Vital research that helped identify the priority groups for COVID-19 boosters
28 February 2023
Research part-funded by HDR UK provided a detailed population-level analysis which was invaluable in guiding vaccine prioritisation decisions.
Deciding which groups should be prioritised was critical to the UK’s plans for a programme of second COVID-19 boosters. The UK Joint Committee on Vaccination and Immunisation (JCVI) made an urgent appeal for data on which social groups were most at continued risk from severe COVID-19 outcomes. Research part-funded by HDR UK provided a detailed population-level analysis covering all four nations which was invaluable in guiding targeting decisions.
After an initial vaccination and booster campaign, UK policymakers planned to offer second boosters and needed to know who was most at risk of serious COVID-19 outcomes (hospitalisation or death) so they could be prioritised.
This would require a rapid meta-analysis of primary, secondary and other patient healthcare data from England, Scotland, Wales and Northern Ireland. As each of the four nations has its own approach to data gathering, one of the major challenges was drawing it together into a single, accurate analysis.
Researchers responded by conducting an analysis based on a cohort drawn from 30 million people. They then focused on those who had received a primary vaccination (two injections) using the Pfizer–BioNTech and Oxford–AstraZeneca vaccines and a booster using either the Moderna or Pfizer–BioNTech vaccine.
It was the first national study of the risk of severe COVID-19 events in the UK population who had received a booster dose.
The results were shared with the JCVI and other stakeholders and were published in a paper entitled Severe COVID-19 outcomes after full vaccination of primary schedule and initial boosters: pooled analysis of national prospective cohort studies of 30 million individuals in England, Northern Ireland, Scotland, and Wales (The Lancet, October 2022).
During the research there was extensive patient and public involvement and engagement (PPIE). This materially affected the research with PPIE advisors asking for learning disabilities to be included as a potential risk factor.
The analysis provided policymakers with timely insights for the booster campaign.

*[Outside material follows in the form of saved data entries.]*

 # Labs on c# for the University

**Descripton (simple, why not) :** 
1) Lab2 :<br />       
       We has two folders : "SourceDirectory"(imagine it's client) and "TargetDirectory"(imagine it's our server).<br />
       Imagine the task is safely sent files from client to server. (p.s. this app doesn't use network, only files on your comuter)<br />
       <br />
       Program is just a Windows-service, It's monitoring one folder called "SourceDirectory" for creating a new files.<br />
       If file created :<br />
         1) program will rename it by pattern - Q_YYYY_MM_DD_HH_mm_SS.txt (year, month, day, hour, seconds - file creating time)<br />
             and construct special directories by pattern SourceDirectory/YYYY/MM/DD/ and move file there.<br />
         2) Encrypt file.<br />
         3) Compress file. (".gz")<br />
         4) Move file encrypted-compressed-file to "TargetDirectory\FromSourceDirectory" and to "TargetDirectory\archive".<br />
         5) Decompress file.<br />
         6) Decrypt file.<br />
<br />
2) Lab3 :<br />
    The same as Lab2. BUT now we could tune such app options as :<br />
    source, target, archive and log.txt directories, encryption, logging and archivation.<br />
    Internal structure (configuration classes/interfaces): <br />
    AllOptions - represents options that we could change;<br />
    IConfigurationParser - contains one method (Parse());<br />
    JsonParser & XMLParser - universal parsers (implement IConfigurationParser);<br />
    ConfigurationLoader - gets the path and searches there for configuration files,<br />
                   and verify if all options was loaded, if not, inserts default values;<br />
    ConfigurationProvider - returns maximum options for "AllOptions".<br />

They showed that older people, those with multimorbidity, and those with specific underlying health conditions remained at increased risk of COVID-19 hospitalisation and death after the initial vaccine booster and should, therefore, be prioritised.
The increased clinical risk for older people is likely to reflect underlying frailty, comorbidity, and immune senescence.
Other key risk factors included chronic kidney disease, neurological disorders, heart failure, and chronic obstructive pulmonary disease. Most importantly there was an increased risk associated with high multimorbidity.
Lead author, Dr Utkarsh Agrawal, a Research Fellow in Health Data Science at the University of St Andrews, said: “At each step our results were being presented to the JCVI groups. The decision on who to prioritise for the second booster was based on multiple works, but primarily on the research presented in this paper.”
Other findings included an increased risk of severe COVID-19 outcomes beginning 10 weeks after completing the primary vaccination.
The researchers identified that those who had been infected with COVID-19 enjoyed some additional level of protection, but suggested that this might not reduce their vulnerability to new variants.
The team is now looking at the performance of second boosters and the impact of monoclonal antivirals.
What the Impact Committee said:
The committee described this research as “rigorous” with a strong policy-relevant impact and a commitment to open science. The paper was praised for its contribution to public health and for addressing COVID-19 outcomes from all four UK nations.